Instance Status Check: Probes the virtual machine itself — checks that the OS is accepting network traffic, the kernel hasn't panicked, and the file system is healthy.
Your Application: Sits on top of the OS layer. Both checks must pass for your instance to be considered fully healthy.

Why a Reboot Does NOT Fix a System Status Check Failure

This is the most critical point. A reboot restarts the OS on the same physical host. If the underlying hardware is degraded, you're restarting on broken infrastructure — the system status check will fail again immediately.

A Stop → Start is fundamentally different: AWS terminates the instance on the current host and provisions it on a new, healthy physical host. This is the correct remediation for a System Status Check failure.

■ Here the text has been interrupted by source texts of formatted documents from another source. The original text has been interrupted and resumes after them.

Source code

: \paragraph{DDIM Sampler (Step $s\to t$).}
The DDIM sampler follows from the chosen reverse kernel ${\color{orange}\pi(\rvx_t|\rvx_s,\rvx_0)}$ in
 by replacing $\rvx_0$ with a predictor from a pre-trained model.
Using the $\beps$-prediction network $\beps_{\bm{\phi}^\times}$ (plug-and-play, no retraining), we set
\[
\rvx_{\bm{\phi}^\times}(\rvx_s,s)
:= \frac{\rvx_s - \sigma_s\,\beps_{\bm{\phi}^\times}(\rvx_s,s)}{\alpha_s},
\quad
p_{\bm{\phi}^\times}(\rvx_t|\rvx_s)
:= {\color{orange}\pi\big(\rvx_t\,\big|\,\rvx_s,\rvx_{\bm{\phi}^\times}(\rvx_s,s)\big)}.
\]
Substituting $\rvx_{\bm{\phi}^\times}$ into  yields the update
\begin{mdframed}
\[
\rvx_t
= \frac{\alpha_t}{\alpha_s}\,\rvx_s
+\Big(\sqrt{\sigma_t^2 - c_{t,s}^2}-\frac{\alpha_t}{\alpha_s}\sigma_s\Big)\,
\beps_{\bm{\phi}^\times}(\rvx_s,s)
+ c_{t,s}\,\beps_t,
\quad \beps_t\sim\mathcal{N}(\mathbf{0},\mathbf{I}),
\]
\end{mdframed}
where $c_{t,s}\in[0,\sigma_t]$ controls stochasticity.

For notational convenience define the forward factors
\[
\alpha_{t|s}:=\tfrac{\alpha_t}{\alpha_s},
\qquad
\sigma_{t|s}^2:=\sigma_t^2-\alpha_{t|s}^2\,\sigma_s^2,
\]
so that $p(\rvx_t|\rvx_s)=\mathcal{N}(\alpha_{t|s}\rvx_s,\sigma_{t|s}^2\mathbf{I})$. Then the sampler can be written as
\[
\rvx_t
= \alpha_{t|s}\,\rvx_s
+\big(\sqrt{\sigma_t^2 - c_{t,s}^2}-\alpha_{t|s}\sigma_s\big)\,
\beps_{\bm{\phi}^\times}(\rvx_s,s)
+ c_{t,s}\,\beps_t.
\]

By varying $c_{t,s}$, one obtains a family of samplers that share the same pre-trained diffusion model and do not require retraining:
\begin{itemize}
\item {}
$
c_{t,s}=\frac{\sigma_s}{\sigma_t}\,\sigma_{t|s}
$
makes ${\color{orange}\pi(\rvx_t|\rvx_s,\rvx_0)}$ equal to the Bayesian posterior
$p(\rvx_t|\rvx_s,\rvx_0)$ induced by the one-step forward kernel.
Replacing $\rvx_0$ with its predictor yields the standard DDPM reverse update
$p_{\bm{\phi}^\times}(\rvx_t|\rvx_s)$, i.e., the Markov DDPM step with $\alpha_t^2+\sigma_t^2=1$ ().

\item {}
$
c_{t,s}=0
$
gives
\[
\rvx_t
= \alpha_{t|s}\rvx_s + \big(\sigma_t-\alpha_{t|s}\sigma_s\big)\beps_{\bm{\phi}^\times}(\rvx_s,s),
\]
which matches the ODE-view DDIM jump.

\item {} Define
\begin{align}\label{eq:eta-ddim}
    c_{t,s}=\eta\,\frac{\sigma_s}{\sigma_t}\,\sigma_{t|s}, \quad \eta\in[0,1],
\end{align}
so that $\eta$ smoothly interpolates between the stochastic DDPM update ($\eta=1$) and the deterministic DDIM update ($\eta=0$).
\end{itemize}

graph LR subgraph Wrong_Fix [Reboot - Wrong Fix] R1[Degraded Host] -->|Reboot| R2[Same Degraded Host] R2 --> R3[System Check Fails Again] end subgraph Correct_Fix [Stop and Start - Correct Fix] S1[Degraded Host] -->|Stop| S2[Instance De-provisioned] S2 -->|Start| S3[New Healthy Host] S3 --> S4[System Check Passes] end

Reboot path (wrong fix): The instance restarts but remains on the same degraded physical host. The System Status Check fails again.
Stop → Start path (correct fix): AWS de-provisions the instance from the faulty host and schedules it on a new, healthy host. The System Status Check passes.
Critical caveat: Stop → Start only works for EBS-backed instances. The root volume persists on EBS and reattaches to the new host. Instance store-backed instances cannot be stopped — they must be terminated and relaunched.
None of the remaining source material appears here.